Stored data entries:
------------------------------------------------------------------------
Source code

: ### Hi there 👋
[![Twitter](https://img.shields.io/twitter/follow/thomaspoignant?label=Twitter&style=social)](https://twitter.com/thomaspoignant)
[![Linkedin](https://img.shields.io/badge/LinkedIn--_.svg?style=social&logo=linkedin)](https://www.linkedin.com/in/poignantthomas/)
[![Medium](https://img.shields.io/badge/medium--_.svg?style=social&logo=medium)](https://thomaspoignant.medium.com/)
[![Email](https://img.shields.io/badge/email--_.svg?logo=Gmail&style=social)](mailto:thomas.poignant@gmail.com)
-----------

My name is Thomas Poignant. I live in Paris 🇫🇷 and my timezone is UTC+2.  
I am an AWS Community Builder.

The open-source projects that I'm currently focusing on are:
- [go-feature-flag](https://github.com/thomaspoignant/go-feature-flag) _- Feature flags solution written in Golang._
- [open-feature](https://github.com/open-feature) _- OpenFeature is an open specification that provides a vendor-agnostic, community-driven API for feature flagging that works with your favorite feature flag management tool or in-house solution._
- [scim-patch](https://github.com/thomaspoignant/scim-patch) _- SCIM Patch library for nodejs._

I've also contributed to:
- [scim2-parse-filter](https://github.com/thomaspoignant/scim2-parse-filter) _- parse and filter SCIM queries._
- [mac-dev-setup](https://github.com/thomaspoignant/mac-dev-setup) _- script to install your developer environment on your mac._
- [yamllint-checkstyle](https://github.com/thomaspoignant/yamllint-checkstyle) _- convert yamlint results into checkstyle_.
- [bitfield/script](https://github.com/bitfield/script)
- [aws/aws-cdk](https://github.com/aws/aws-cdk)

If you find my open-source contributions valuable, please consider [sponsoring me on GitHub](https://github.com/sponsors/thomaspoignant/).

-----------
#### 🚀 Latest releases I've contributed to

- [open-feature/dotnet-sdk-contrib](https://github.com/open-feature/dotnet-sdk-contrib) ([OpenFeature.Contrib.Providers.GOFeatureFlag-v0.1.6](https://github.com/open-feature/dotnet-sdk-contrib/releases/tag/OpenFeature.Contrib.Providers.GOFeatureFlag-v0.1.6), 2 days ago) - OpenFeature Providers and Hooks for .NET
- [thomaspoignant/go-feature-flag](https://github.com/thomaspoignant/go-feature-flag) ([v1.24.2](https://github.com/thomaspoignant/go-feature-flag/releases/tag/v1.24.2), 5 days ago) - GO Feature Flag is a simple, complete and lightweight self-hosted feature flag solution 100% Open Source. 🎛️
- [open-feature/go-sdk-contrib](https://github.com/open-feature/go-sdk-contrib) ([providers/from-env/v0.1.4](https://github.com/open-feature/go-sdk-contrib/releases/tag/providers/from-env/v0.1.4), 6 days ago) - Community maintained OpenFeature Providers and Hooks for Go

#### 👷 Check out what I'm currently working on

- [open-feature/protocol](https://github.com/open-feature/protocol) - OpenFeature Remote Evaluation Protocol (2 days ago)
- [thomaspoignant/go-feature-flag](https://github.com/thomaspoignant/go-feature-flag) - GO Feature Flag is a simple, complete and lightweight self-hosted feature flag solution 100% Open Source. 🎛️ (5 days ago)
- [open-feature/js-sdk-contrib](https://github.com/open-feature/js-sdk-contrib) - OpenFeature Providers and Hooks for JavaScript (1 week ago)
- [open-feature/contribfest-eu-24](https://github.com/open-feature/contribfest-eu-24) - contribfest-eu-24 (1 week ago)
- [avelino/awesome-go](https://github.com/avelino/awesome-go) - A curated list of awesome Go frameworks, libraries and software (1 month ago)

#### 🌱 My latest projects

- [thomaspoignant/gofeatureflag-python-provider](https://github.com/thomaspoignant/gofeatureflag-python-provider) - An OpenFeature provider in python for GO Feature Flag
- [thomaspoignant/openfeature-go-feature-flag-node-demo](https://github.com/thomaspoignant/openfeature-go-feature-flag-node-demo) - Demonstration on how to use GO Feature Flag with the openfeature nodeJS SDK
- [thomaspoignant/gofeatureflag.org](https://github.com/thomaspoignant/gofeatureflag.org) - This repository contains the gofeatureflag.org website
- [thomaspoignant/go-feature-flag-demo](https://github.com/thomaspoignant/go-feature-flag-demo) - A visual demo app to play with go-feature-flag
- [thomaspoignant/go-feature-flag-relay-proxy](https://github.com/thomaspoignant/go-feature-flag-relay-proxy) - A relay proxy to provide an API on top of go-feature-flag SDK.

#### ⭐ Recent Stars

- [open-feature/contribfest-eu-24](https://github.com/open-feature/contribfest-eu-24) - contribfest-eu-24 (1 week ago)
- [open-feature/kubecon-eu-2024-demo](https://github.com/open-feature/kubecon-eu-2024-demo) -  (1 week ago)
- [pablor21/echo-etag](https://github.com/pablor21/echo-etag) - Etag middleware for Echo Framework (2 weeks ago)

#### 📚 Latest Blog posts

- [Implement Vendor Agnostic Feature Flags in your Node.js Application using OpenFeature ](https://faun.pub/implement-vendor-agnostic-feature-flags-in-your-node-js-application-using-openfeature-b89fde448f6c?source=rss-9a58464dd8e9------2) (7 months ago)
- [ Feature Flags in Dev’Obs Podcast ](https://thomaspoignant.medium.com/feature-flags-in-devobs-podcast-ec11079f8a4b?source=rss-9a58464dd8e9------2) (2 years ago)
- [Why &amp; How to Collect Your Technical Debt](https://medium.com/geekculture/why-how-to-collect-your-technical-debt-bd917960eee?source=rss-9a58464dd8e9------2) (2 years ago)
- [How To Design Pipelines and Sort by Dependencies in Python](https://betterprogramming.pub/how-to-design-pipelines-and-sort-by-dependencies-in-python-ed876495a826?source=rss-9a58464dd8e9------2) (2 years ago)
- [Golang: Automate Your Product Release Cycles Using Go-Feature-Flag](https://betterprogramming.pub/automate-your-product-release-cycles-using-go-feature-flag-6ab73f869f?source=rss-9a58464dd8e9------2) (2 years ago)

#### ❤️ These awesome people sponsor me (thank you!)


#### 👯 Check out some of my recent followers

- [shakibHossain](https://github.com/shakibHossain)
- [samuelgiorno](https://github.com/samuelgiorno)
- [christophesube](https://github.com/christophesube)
------------------------------------------------------------------------
Goal of the exercise:
What is needed is a word-for-word copy of all the entries.

Task response:
Source code

: ### Hi there 👋
[![Twitter](https://img.shields.io/twitter/follow/thomaspoignant?label=Twitter&style=social)](https://twitter.com/thomaspoignant)
[![Linkedin](https://img.shields.io/badge/LinkedIn--_.svg?style=social&logo=linkedin)](https://www.linkedin.com/in/poignantthomas/)
[![Medium](https://img.shields.io/badge/medium--_.svg?style=social&logo=medium)](https://thomaspoignant.medium.com/)
[![Email](https://img.shields.io/badge/email--_.svg?logo=Gmail&style=social)](mailto:thomas.poignant@gmail.com)
-----------

My name is Thomas Poignant. I live in Paris 🇫🇷 and my timezone is UTC+2.  
I am an AWS Community Builder.

The open-source projects that I'm currently focusing on are:
- [go-feature-flag](https://github.com/thomaspoignant/go-feature-flag) _- Feature flags solution written in Golang._
- [open-feature](https://github.com/open-feature) _- OpenFeature is an open specification that provides a vendor-agnostic, community-driven API for feature flagging that works with your favorite feature flag management tool or in-house solution._
- [scim-patch](https://github.com/thomaspoignant/scim-patch) _- SCIM Patch library for nodejs._

I've also contributed to:
- [scim2-parse-filter](https://github.com/thomaspoignant/scim2-parse-filter) _- parse and filter SCIM queries._
- [mac-dev-setup](https://github.com/thomaspoignant/mac-dev-setup) _- script to install your developer environment on your mac._
- [yamllint-checkstyle](https://github.com/thomaspoignant/yamllint-checkstyle) _- convert yamlint results into checkstyle_.
- [bitfield/script](https://github.com/bitfield/script)
- [aws/aws-cdk](https://github.com/aws/aws-cdk)

If you find my open-source contributions valuable, please consider [sponsoring me on GitHub](https://github.com/sponsors/thomaspoignant/).

-----------
#### 🚀 Latest releases I've contributed to

- [open-feature/dotnet-sdk-contrib](https://github.com/open-feature/dotnet-sdk-contrib) ([OpenFeature.Contrib.Providers.GOFeatureFlag-v0.1.6](https://github.com/open-feature/dotnet-sdk-contrib/releases/tag/OpenFeature.Contrib.Providers.GOFeatureFlag-v0.1.6), 2 days ago) - OpenFeature Providers and Hooks for .NET
- [thomaspoignant/go-feature-flag](https://github.com/thomaspoignant/go-feature-flag) ([v1.24.2](https://github.com/thomaspoignant/go-feature-flag/releases/tag/v1.24.2), 5 days ago) - GO Feature Flag is a simple, complete and lightweight self-hosted feature flag solution 100% Open Source. 🎛️
- [open-feature/go-sdk-contrib](https://github.com/open-feature/go-sdk-contrib) ([providers/from-env/v0.1.4](https://github.com/open-feature/go-sdk-contrib/releases/tag/providers/from-env/v0.1.4), 6 days ago) - Community maintained OpenFeature Providers and Hooks for Go

#### 👷 Check out what I'm currently working on

- [open-feature/protocol](https://github.com/open-feature/protocol) - OpenFeature Remote Evaluation Protocol (2 days ago)
- [thomaspoignant/go-feature-flag](https://github.com/thomaspoignant/go-feature-flag) - GO Feature Flag is a simple, complete and lightweight self-hosted feature flag solution 100% Open Source. 🎛️ (5 days ago)
- [open-feature/js-sdk-contrib](https://github.com/open-feature/js-sdk-contrib) - OpenFeature Providers and Hooks for JavaScript (1 week ago)
- [open-feature/contribfest-eu-24](https://github.com/open-feature/contribfest-eu-24) - contribfest-eu-24 (1 week ago)
- [avelino/awesome-go](https://github.com/avelino/awesome-go) - A curated list of awesome Go frameworks, libraries and software (1 month ago)

#### 🌱 My latest projects

- [thomaspoignant/gofeatureflag-python-provider](https://github.com/thomaspoignant/gofeatureflag-python-provider) - An OpenFeature provider in python for GO Feature Flag
- [thomaspoignant/openfeature-go-feature-flag-node-demo](https://github.com/thomaspoignant/openfeature-go-feature-flag-node-demo) - Demonstration on how to use GO Feature Flag with the openfeature nodeJS SDK
- [thomaspoignant/gofeatureflag.org](https://github.com/thomaspoignant/gofeatureflag.org) - This repository contains the gofeatureflag.org website
- [thomaspoignant/go-feature-flag-demo](https://github.com/thomaspoignant/go-feature-flag-demo) - A visual demo app to play with go-feature-flag
- [thomaspoignant/go-feature-flag-relay-proxy](https://github.com/thomaspoignant/go-feature-flag-relay-proxy) - A relay proxy to provide an API on top of go-feature-flag SDK.

#### ⭐ Recent Stars

- [open-feature/contribfest-eu-24](https://github.com/open-feature/contribfest-eu-24) - contribfest-eu-24 (1 week ago)
- [open-feature/kubecon-eu-2024-demo](https://github.com/open-feature/kubecon-eu-2024-demo) -  (1 week ago)
- [pablor21/echo-etag](https://github.com/pablor21/echo-etag) - Etag middleware for Echo Framework (2 weeks ago)

#### 📚 Latest Blog posts

- [Implement Vendor Agnostic Feature Flags in your Node.js Application using OpenFeature ](https://faun.pub/implement-vendor-agnostic-feature-flags-in-your-node-js-application-using-openfeature-b89fde448f6c?source=rss-9a58464dd8e9------2) (7 months ago)
- [ Feature Flags in Dev’Obs Podcast ](https://thomaspoignant.medium.com/feature-flags-in-devobs-podcast-ec11079f8a4b?source=rss-9a58464dd8e9------2) (2 years ago)
- [Why &amp; How to Collect Your Technical Debt](https://medium.com/geekculture/why-how-to-collect-your-technical-debt-bd917960eee?source=rss-9a58464dd8e9------2) (2 years ago)
- [How To Design Pipelines and Sort by Dependencies in Python](https://betterprogramming.pub/how-to-design-pipelines-and-sort-by-dependencies-in-python-ed876495a826?source=rss-9a58464dd8e9------2) (2 years ago)
- [Golang: Automate Your Product Release Cycles Using Go-Feature-Flag](https://betterprogramming.pub/automate-your-product-release-cycles-using-go-feature-flag-6ab73f869f?source=rss-9a58464dd8e9------2) (2 years ago)

#### ❤️ These awesome people sponsor me (thank you!)


#### 👯 Check out some of my recent followers

- [shakibHossain](https://github.com/shakibHossain)
- [samuelgiorno](https://github.com/samuelgiorno)
- [christophesube](https://github.com/christophesube)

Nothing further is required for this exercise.